I have a hard time believing this. - kylebragger
http://kylewritescode.com/post/718715654/i-have-a-hard-time-believing-this

======
philh
Thiel says: "In practice we have found that if you only ask one question, ask
that."

Bragger hears: "that should be the only factor when evaluating a startup’s
chances of success".

How much the CEO makes might not be the best predictor of startup success, but
it might be the best one that you can accurately judge by asking a single
question. You can't ask "is your product solid?" and expect a meaningful
answer.

Of course, since noone would ever try to predict a startup's chancess of
success on the basis of a single question, it's also possible Thiel was just
using artistic license.

------
TomOfTTB
I don't know Mr. Thiel and have no inside information on his views. But having
worked in a startup I think I can see where he's coming from. To understand
his point I think you have to realize there are two types of workers in the
Valley: The trail blazers and the maintainers.

Trail Blazers are the guys who are willing to work night and day and basically
kill themselves to start a company up. In order to make that ordeal worth
while you need to have a big pay out at the end.

Maintainers are the guys who come in afterwards. Smart people but people who
have outside lives they aren't willing to destroy for the company. These are
the guys who make a successful startup into a long term company

In my experience you can't successfully create a startup with maintainers.
There's just too much that needs to happen in too short a time period. I think
that is what Mr. Thiel is saying. His rules help you avoid a company trying to
startup with maintainers.

(For the record I know there are odd exceptions to this rule that can
seamlessly transition from one role to the other. But in my experience they're
very rare)

------
bonaldi
Dreadful post. Why, exactly, does he have a hard time believing it? The post
doesn't say; it merely re-iterates that the author is incredulous. Closest you
get is this:

"What ever happened to looking at the team, their vision, their track record,
how well they’re executing, is the product solid, etc."

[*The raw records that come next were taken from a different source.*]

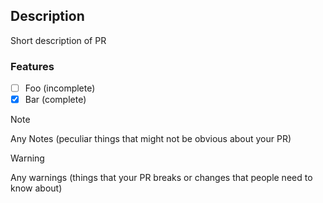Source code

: ## Description
Short description of PR

### Features
- [ ] Foo (incomplete)
- [x] Bar (complete)

>[!NOTE]
> Any Notes (peculiar things that might not be obvious about your PR)

>[!WARNING]
> Any warnings (things that your PR breaks or changes that people need to know about)
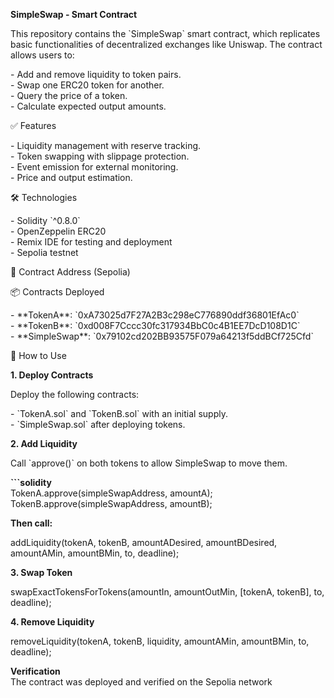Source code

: **SimpleSwap \- Smart Contract**

This repository contains the \`SimpleSwap\` smart contract, which replicates basic functionalities of decentralized exchanges like Uniswap. The contract allows users to:

\- Add and remove liquidity to token pairs.  
\- Swap one ERC20 token for another.  
\- Query the price of a token.  
\- Calculate expected output amounts.

✅ Features

\- Liquidity management with reserve tracking.  
\- Token swapping with slippage protection.  
\- Event emission for external monitoring.  
\- Price and output estimation.

🛠️ Technologies

\- Solidity \`^0.8.0\`  
\- OpenZeppelin ERC20  
\- Remix IDE for testing and deployment  
\- Sepolia testnet

📄 Contract Address (Sepolia)

📦 Contracts Deployed

\- \*\*TokenA\*\*: \`0xA73025d7F27A2B3c298eC776890ddf36801EfAc0\`  
\- \*\*TokenB\*\*: \`0xd008F7Cccc30fc317934BbC0c4B1EE7DcD108D1C\`  
\- \*\*SimpleSwap\*\*: \`0x79102cd202BB93575F079a64213f5ddBCf725Cfd\`

🚀 How to Use

**1\. Deploy Contracts**

Deploy the following contracts:

\- \`TokenA.sol\` and \`TokenB.sol\` with an initial supply.  
\- \`SimpleSwap.sol\` after deploying tokens.

**2\. Add Liquidity**

Call \`approve()\` on both tokens to allow SimpleSwap to move them.

**\`\`\`solidity**  
TokenA.approve(simpleSwapAddress, amountA);  
TokenB.approve(simpleSwapAddress, amountB);

**Then call:**

addLiquidity(tokenA, tokenB, amountADesired, amountBDesired, amountAMin, amountBMin, to, deadline);

**3\. Swap Token**

swapExactTokensForTokens(amountIn, amountOutMin, \[tokenA, tokenB\], to, deadline);

**4\. Remove Liquidity**

removeLiquidity(tokenA, tokenB, liquidity, amountAMin, amountBMin, to, deadline);

**Verification**  
The contract was deployed and verified on the Sepolia network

Which doesn't dismiss the point of the original. Say you look at those things
... exactly how good could they be to outweigh the fact that the CEO downwards
are extracting exorbitant amounts of value from a fledging firm? The original
article's point is: _never_ good enough.

There are similar truisms in many fields. (eg, the now well-cited example that
the only thing that truly dooms a relationship is contempt). Finding them
takes experience, and incredulity doesn't counter that.

------
goodside
Thiel says immediately afterward that the average CEO he funds makes
$100K-$125K, so when he says CEO pay should be low he isn't exactly talking
about ramen. I would be extremely suspicious of any CEO who makes more than
this and still considers herself to be running a startup.

(Also, an off-topic peeve: Informative headlines are always appreciated. I
wouldn't have clicked if I didn't see your name there.)

------
starkfist
I think the article is wrong and Peter Thiel is right. I've worked for 4
startups, the first 3, the CEO paid himself exorbitantly and they all died
horrible deaths. The fourth, where I now work, the CEO is paid $32K/yr and we
make more money per day than the other startups made their entire existence,
combined.

------
alanh
This HN submission smacks of Reddit-style clickbait. Adding "(CEO salary #1
predictor of success)" to the end would have been sufficient.

------
michaelcampbell
There's probably a bit of truth to it; I don't know what the r value of CEO
salary vs. "success" to be, and to be sure there's A LOT more that plays into
it. But it could play a small role.

There's an old rule of thumb in stock trading (although it may be only from
the person that told it to me; I've not heard it before or since) that says if
a non New York based company opens an office in New York, particularly a big
fancy one, sell immediately. The theory being that the CEO is trying to build
a monument to himself rather than keeping on with a good business strategy.

------
jheriko
Yeah, its not hard to grasp... spending less money on CEO automatically
implies more profit, but more importantly it reveals some of their personality
- if you want a business to succeed you don't want a large paycheck - you want
that if you are greedy, and greed is a poor motivator. Its a shame most
businesses rely on this - its no wonder that everyone everywhere seems to
constantly complain about their managers etc. Would they have applied for the
job if it didn't come with more money? What does that say about their
suitability? Why offer more money? If you are employing your self the same
logic applies.

------
abstractbill
_What about ... building a thriving business that generates — gasp — actual
profit?_

Why would I as an equity-holder care if the company is generating a profit,
unless that helps it exit? The _only_ way I'm ever going to see a return is if
the company exits. If it's profitable but cannot exit (from what I've heard,
porn sites would be examples of this), then it's worthless to me.

------
kqueue
I think you are taking his words too literally. It is just an additional hint
he looks at when evaluating a company.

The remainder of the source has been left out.